● PROBLEM DESCRIPTION:
Show each line of the records in which the word "anywhere" occurs.

*** INPUT DATA

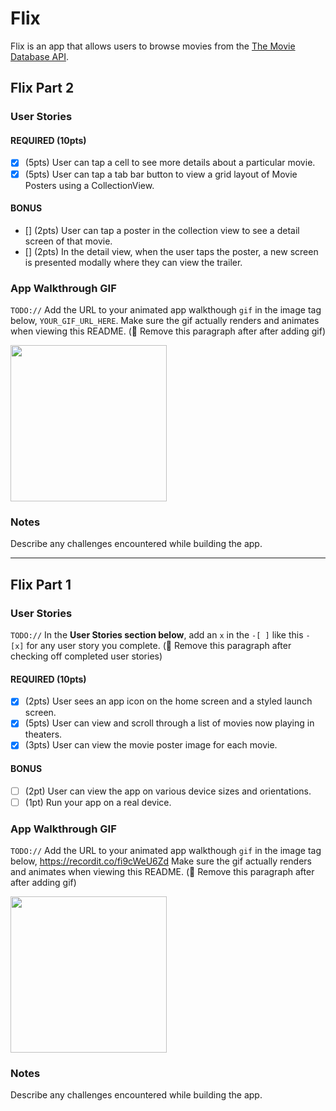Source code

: # Flix

Flix is an app that allows users to browse movies from the [The Movie Database API](http://docs.themoviedb.apiary.io/#).

## Flix Part 2

### User Stories

#### REQUIRED (10pts)
- [X] (5pts) User can tap a cell to see more details about a particular movie.
- [X] (5pts) User can tap a tab bar button to view a grid layout of Movie Posters using a CollectionView.

#### BONUS
- [] (2pts) User can tap a poster in the collection view to see a detail screen of that movie.
- [] (2pts) In the detail view, when the user taps the poster, a new screen is presented modally where they can view the trailer.

### App Walkthrough GIF
`TODO://` Add the URL to your animated app walkthough `gif` in the image tag below, `YOUR_GIF_URL_HERE`. Make sure the gif actually renders and animates when viewing this README. (🚫 Remove this paragraph after after adding gif)

<img src="YOUR_GIF_URL_HERE" width=250><br>

### Notes
Describe any challenges encountered while building the app.

---

## Flix Part 1

### User Stories
`TODO://` In the **User Stories section below**, add an `x` in the `-[ ]` like this `- [x]` for any user story you complete. (🚫 Remove this paragraph after checking off completed user stories)

#### REQUIRED (10pts)
- [x] (2pts) User sees an app icon on the home screen and a styled launch screen.
- [x] (5pts) User can view and scroll through a list of movies now playing in theaters.
- [x] (3pts) User can view the movie poster image for each movie.

#### BONUS
- [ ] (2pt) User can view the app on various device sizes and orientations.
- [ ] (1pt) Run your app on a real device.

### App Walkthrough GIF
`TODO://` Add the URL to your animated app walkthough `gif` in the image tag below, https://recordit.co/fi9cWeU6Zd Make sure the gif actually renders and animates when viewing this README. (🚫 Remove this paragraph after after adding gif)

<img src= "http://g.recordit.co/Ire42ygELS.gif" width=250><br>

### Notes
Describe any challenges encountered while building the app.
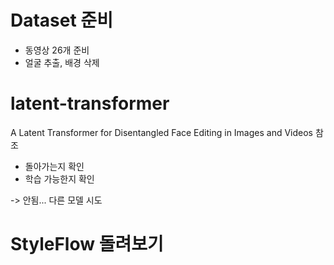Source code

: # Dataset 준비
- 동영상 26개 준비
- 얼굴 추출, 배경 삭제

# latent-transformer
A Latent Transformer for Disentangled Face Editing in Images and Videos 참조
- 돌아가는지 확인
- 학습 가능한지 확인

-> 안됨... 다른 모델 시도

# StyleFlow 돌려보기
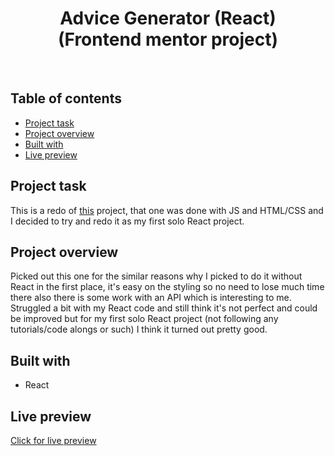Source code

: <h1 align="center">
  Advice Generator (React)
  <br>
  (Frontend mentor project)
</h1>
<br>


## Table of contents
- [Project task](#project-task)
- [Project overview](#project-overview)
- [Built with](#built-with)
- [Live preview](#live-preview)


## Project task
This is a redo of [this](https://github.com/dtomicic/advice-generator) project, that one was done with JS and HTML/CSS and I decided to try and redo it as my first solo React project.

## Project overview
Picked out this one for the similar reasons why I picked to do it without React in the first place, it's easy on the styling so no need to lose much time there also there is some work with an API which is interesting to me. Struggled a bit with my React code and still think it's not perfect and could be improved but for my first solo React project (not following any tutorials/code alongs or such) I think it turned out pretty good.

## Built with
- React
 
## Live preview
[Click for live preview](https://advice-generator-pied.vercel.app/)
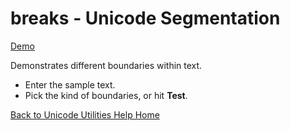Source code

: # breaks - Unicode Segmentation

[Demo](https://util.unicode.org/UnicodeJsps/breaks.jsp)

Demonstrates different boundaries within text.

*   Enter the sample text.
*   Pick the kind of boundaries, or hit **Test**.

[Back to Unicode Utilities Help Home](index)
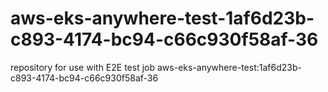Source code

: # aws-eks-anywhere-test-1af6d23b-c893-4174-bc94-c66c930f58af-36
repository for use with E2E test job aws-eks-anywhere-test:1af6d23b-c893-4174-bc94-c66c930f58af-36
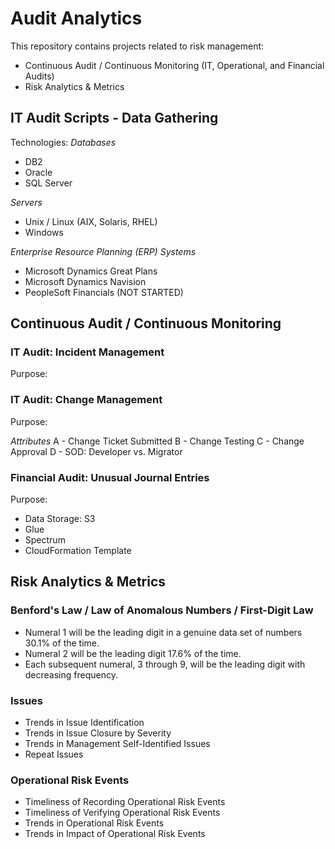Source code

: # Audit Analytics
This repository contains projects related to risk management:
 - Continuous Audit / Continuous Monitoring (IT, Operational, and Financial Audits)
 - Risk Analytics & Metrics

## IT Audit Scripts - Data Gathering
Technologies:
*Databases*
 - DB2
 - Oracle
 - SQL Server

*Servers*
 - Unix / Linux (AIX, Solaris, RHEL)
 - Windows

*Enterprise Resource Planning (ERP) Systems*
 - Microsoft Dynamics Great Plans
 - Microsoft Dynamics Navision
 - PeopleSoft Financials (NOT STARTED)

## Continuous Audit / Continuous Monitoring
### IT Audit: Incident Management
Purpose:

### IT Audit: Change Management
Purpose:

*Attributes*
A - Change Ticket Submitted
B - Change Testing
C - Change Approval
D - SOD: Developer vs. Migrator

### Financial Audit: Unusual Journal Entries
Purpose:

 - Data Storage: S3
 - Glue
 - Spectrum
 - CloudFormation Template

## Risk Analytics & Metrics
### Benford's Law / Law of Anomalous Numbers / First-Digit Law
 - Numeral 1 will be the leading digit in a genuine data set of numbers 30.1% of the time.
 - Numeral 2 will be the leading digit 17.6% of the time.
 - Each subsequent numeral, 3 through 9, will be the leading digit with decreasing frequency.

### Issues
 - Trends in Issue Identification
 - Trends in Issue Closure by Severity
 - Trends in Management Self-Identified Issues
 - Repeat Issues

### Operational Risk Events
 - Timeliness of Recording Operational Risk Events
 - Timeliness of Verifying Operational Risk Events
 - Trends in Operational Risk Events
 - Trends in Impact of Operational Risk Events
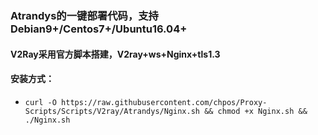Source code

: ### Atrandys的一键部署代码，支持 Debian9+/Centos7+/Ubuntu16.04+ 

#### V2Ray采用官方脚本搭建，V2ray+ws+Nginx+tls1.3

#### 安装方式：

* `curl -O https://raw.githubusercontent.com/chpos/Proxy-Scripts/Scripts/V2ray/Atrandys/Nginx.sh && chmod +x Nginx.sh && ./Nginx.sh`
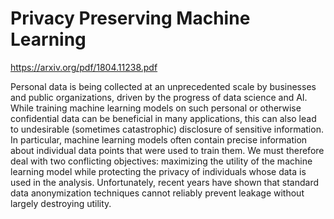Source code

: # Privacy Preserving Machine Learning

https://arxiv.org/pdf/1804.11238.pdf

Personal data is being collected at an unprecedented scale by businesses and public organizations, driven by the progress of data science and AI. While training machine learning models on such personal or otherwise confidential data can be beneficial in many applications, this can also lead to undesirable (sometimes catastrophic) disclosure of sensitive information. In particular, machine learning models often contain precise information about individual data points that were used to train them. We must therefore deal with two conflicting objectives: maximizing the utility of the machine learning model while protecting the privacy of individuals whose data is used in the analysis. Unfortunately, recent years have shown that standard data anonymization techniques cannot reliably prevent leakage without largely destroying utility.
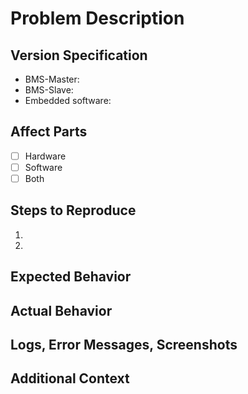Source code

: # Problem Description

<!-- A clear and concise description of the problem. -->

## Version Specification

- BMS-Master:
- BMS-Slave:
- Embedded software:

## Affect Parts

- [ ] Hardware
- [ ] Software
- [ ] Both

## Steps to Reproduce

1.
2.

## Expected Behavior

<!-- What did you expect to happen? -->

## Actual Behavior

<!-- What actually happened? -->

## Logs, Error Messages, Screenshots

<!-- (If applicable) -->

## Additional Context

<!-- (If applicable) -->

******

● ANSWER TO THIS PROBLEM:
: # aws-eks-anywhere-test-1af6d23b-c893-4174-bc94-c66c930f58af-36
repository for use with E2E test job aws-eks-anywhere-test:1af6d23b-c893-4174-bc94-c66c930f58af-36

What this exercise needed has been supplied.